Never trade for packs. In fact, don’t even open them. Does your LGS (local game store) give out pity packs? Did you win some packs for 4-0ing FNM or a prerelease? Don’t open them! They’re worth far more sealed as a sort of unscratched lottery ticket. Rather than crack them yourself, either use them to draft, or if that’s not feasible, trade them away for real cards. Four packs should be able to buy you a Flooded Strand from someone who knows less than you do. Imagine you had opened those four packs instead, and you found three bulk rares and a Strand. You’d consider that a win, right? So why gamble against the odds when you can just trade for the useful cards outright?

packrat

Stop Foiling Standard Cards

I enjoy cool foils. They’re flashy, they’re special, they’re ostentatious, and they tell other people that you’re cool (well that’s the idea, anyways). What they also are is a luxury product. In a hobby that is entirely a luxury activity, these are the most luxurious of the luxury items. They are the $10,000 gold iWatch in a sea of $400 iWatches. Both are a luxury good, but one of them is way more excessive than the other.

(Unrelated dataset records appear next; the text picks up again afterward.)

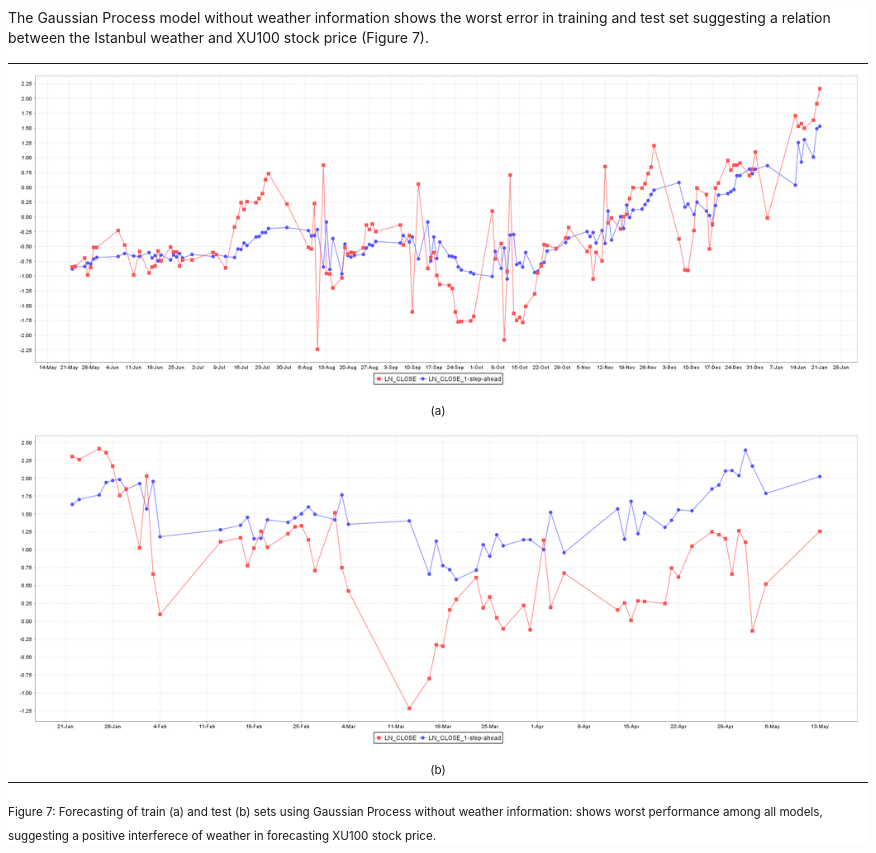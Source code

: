 
The Gaussian Process model without weather information shows the worst error in training and test set suggesting a relation between the Istanbul weather and XU100 stock price (Figure 7).
<table border="0" cellspacing="0" cellpadding="0">
<tbody>
<tr>
<td>
<a target="_blank" href="/static/img/111.png"><img src="/static/img/111.png" alt="11"/></a>
</td>
</tr>
<tr>
<td align="center">
<sub>(a)</sub>
</td>
</tr>
<tr>
<td>
<a target="_blank" href="/static/img/12.png"><img src="/static/img/12.png" alt="12"/></a>
</td>
</tr>
<tr>
<td align="center">
<sub>(b)</sub>
</td>
</tr>
</tbody>
</table>
<sub>Figure 7: Forecasting of train (a) and test (b) sets using Gaussian Process without weather information: shows worst performance among all models, suggesting a positive interferece of weather in forecasting XU100 stock price.</sub>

When you have a large collection and you’re heavily invested in the game, foils are fine. They feel much more special, and it’s a pleasurable experience hunting down key foils for your EDH or Modern deck. As a newer player, though, they represent deep cash sinks that will tie up large portions of your collection’s value for no real reason. What do I mean by that?

foil

These are the rare creatures (and planeswalker) from Chris VanMeter’s Syracuse-winning  RG deck. Notice that if you foil out just the main deck rare creatures, it costs you an extra $197—nearly doubling the cost of the deck! Foils creatures don’t have extra stats or cost one less mana. Non-foil Thunderbreaks kill just as fast as foil ones do. Why sink an extra $200 into your deck that you don’t need to? This isn’t a timeless EDH deck that you’ll play for months and years to come. It’s a Standard deck that will be hanging around for a few months at best.

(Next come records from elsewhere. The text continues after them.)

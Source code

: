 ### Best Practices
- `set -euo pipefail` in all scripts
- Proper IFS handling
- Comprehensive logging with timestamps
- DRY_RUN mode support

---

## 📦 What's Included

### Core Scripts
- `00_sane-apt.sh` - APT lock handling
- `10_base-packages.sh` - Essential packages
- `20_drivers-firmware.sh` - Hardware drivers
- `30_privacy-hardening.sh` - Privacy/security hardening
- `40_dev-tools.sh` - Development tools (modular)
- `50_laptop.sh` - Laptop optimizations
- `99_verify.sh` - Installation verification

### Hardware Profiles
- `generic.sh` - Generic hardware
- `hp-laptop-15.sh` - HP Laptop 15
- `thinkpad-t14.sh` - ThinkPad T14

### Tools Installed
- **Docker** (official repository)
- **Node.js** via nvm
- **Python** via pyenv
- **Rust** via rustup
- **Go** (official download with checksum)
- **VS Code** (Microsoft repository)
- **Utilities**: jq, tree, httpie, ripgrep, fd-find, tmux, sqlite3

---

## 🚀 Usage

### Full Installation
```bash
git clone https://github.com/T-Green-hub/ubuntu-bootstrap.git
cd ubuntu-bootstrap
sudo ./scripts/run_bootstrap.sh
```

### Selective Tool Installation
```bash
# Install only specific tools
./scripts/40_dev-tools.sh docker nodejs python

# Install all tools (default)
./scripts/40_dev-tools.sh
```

Foiling our your Standard cards is a complete waste of money. It doubles the cost of the cards, making it harder to put together a deck, it makes it more expensive to keep up with weekly metagame changes, the cards fluctuate in value rapidly as they are highly dependent on being good from week to week, and you stand to lose huge value when single-format staples rotate and hemorrhage value, as Stormbreath Dragon or Thunderbreak Regent will.

Obtaining foils once you’ve established a solid collection and are ready to invest some money in eternal decks is fine. Buying into foils for Standard decks, especially when you’re new, is a fool’s game.

foil

Keeping Multiple Decks Isn’t Sustainable

When reading articles by Chapin, you’ll notice he talks about a gauntlet. The idea is that you have available to you the top three to six decks of a format so that you can test your deck against what you expect the room to look like. This is a great tool for those testing for the Pro Tour. For those grinding LGS events to win store credit, it is a less great idea.

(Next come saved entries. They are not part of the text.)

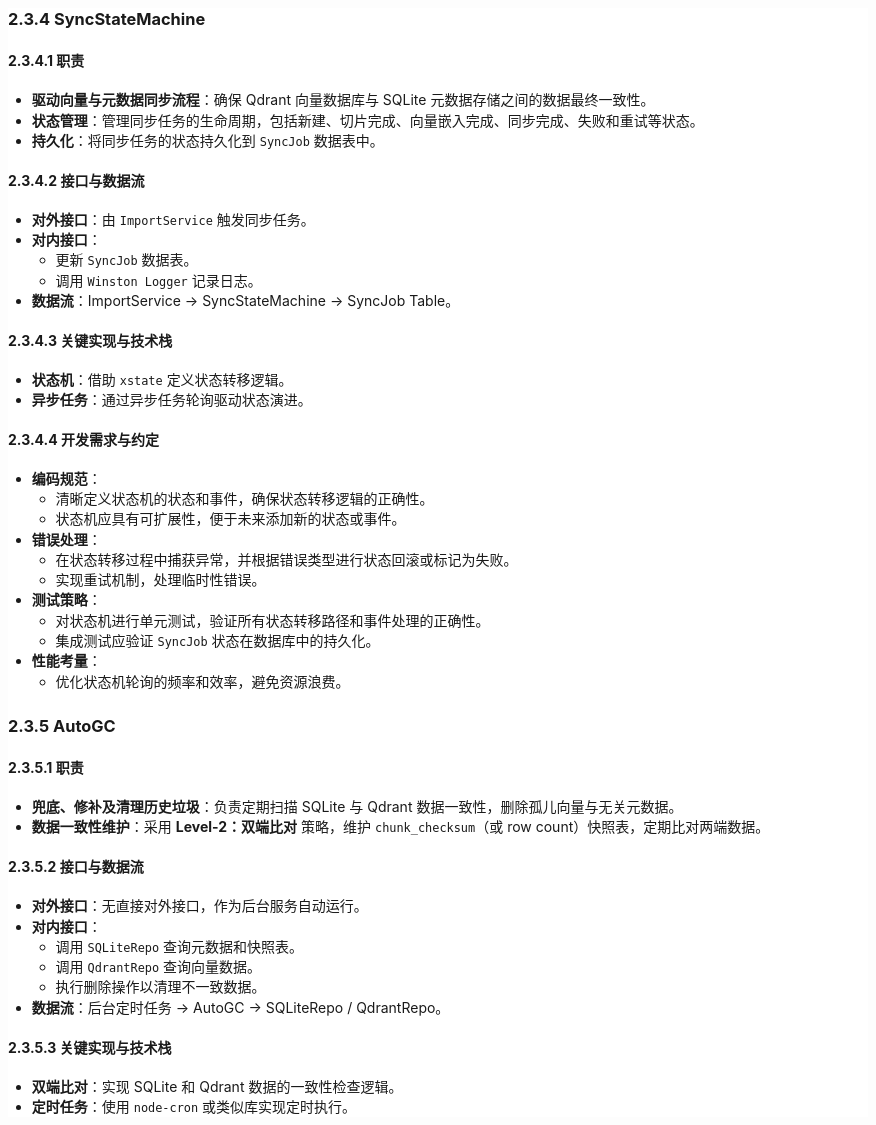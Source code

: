 ### 2.3.4 SyncStateMachine

#### 2.3.4.1 职责

- **驱动向量与元数据同步流程**：确保 Qdrant 向量数据库与 SQLite 元数据存储之间的数据最终一致性。
- **状态管理**：管理同步任务的生命周期，包括新建、切片完成、向量嵌入完成、同步完成、失败和重试等状态。
- **持久化**：将同步任务的状态持久化到 `SyncJob` 数据表中。

#### 2.3.4.2 接口与数据流

- **对外接口**：由 `ImportService` 触发同步任务。
- **对内接口**：
  - 更新 `SyncJob` 数据表。
  - 调用 `Winston Logger` 记录日志。
- **数据流**：ImportService -> SyncStateMachine -> SyncJob Table。

#### 2.3.4.3 关键实现与技术栈

- **状态机**：借助 `xstate` 定义状态转移逻辑。
- **异步任务**：通过异步任务轮询驱动状态演进。

#### 2.3.4.4 开发需求与约定

- **编码规范**：
  - 清晰定义状态机的状态和事件，确保状态转移逻辑的正确性。
  - 状态机应具有可扩展性，便于未来添加新的状态或事件。
- **错误处理**：
  - 在状态转移过程中捕获异常，并根据错误类型进行状态回滚或标记为失败。
  - 实现重试机制，处理临时性错误。
- **测试策略**：
  - 对状态机进行单元测试，验证所有状态转移路径和事件处理的正确性。
  - 集成测试应验证 `SyncJob` 状态在数据库中的持久化。
- **性能考量**：
  - 优化状态机轮询的频率和效率，避免资源浪费。

### 2.3.5 AutoGC

#### 2.3.5.1 职责

- **兜底、修补及清理历史垃圾**：负责定期扫描 SQLite 与 Qdrant 数据一致性，删除孤儿向量与无关元数据。
- **数据一致性维护**：采用 **Level-2：双端比对** 策略，维护 `chunk_checksum`（或 row count）快照表，定期比对两端数据。

#### 2.3.5.2 接口与数据流

- **对外接口**：无直接对外接口，作为后台服务自动运行。
- **对内接口**：
  - 调用 `SQLiteRepo` 查询元数据和快照表。
  - 调用 `QdrantRepo` 查询向量数据。
  - 执行删除操作以清理不一致数据。
- **数据流**：后台定时任务 -> AutoGC -> SQLiteRepo / QdrantRepo。

#### 2.3.5.3 关键实现与技术栈

- **双端比对**：实现 SQLite 和 Qdrant 数据的一致性检查逻辑。
- **定时任务**：使用 `node-cron` 或类似库实现定时执行。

Maintaining a deck costs at least a few hundred dollars in cards, especially if you’re trying to keep it updated from week to week. When you start trying to do this for multiple decks, you’re rapidly going to deplete your resources, and instead of having one complete and battle-ready deck, you’re going to have three knives to choose from when everyone else is showing up with a gun. Don’t handicap your weapon of choice by trying to maintain too many decks at once. Instead, pick a single deck and focus on that. Acquire the cards for that deck, not other decks. Yes, that guy may have an Ojutai, but that doesn’t mean you should trade your three Siege Rhinos for it because you “may want to play UW at some point.” Hold your Siege Rhinos so that when someone has Thunderbreak Regents, a card you actually need, you have something to trade for them. Focusing your efforts, and your trade fodder, on a single target means that you’ll be able to keep a complete, competitive deck together. That complete, competitive deck is then capable of winning you events, and hopefully will start growing your collection.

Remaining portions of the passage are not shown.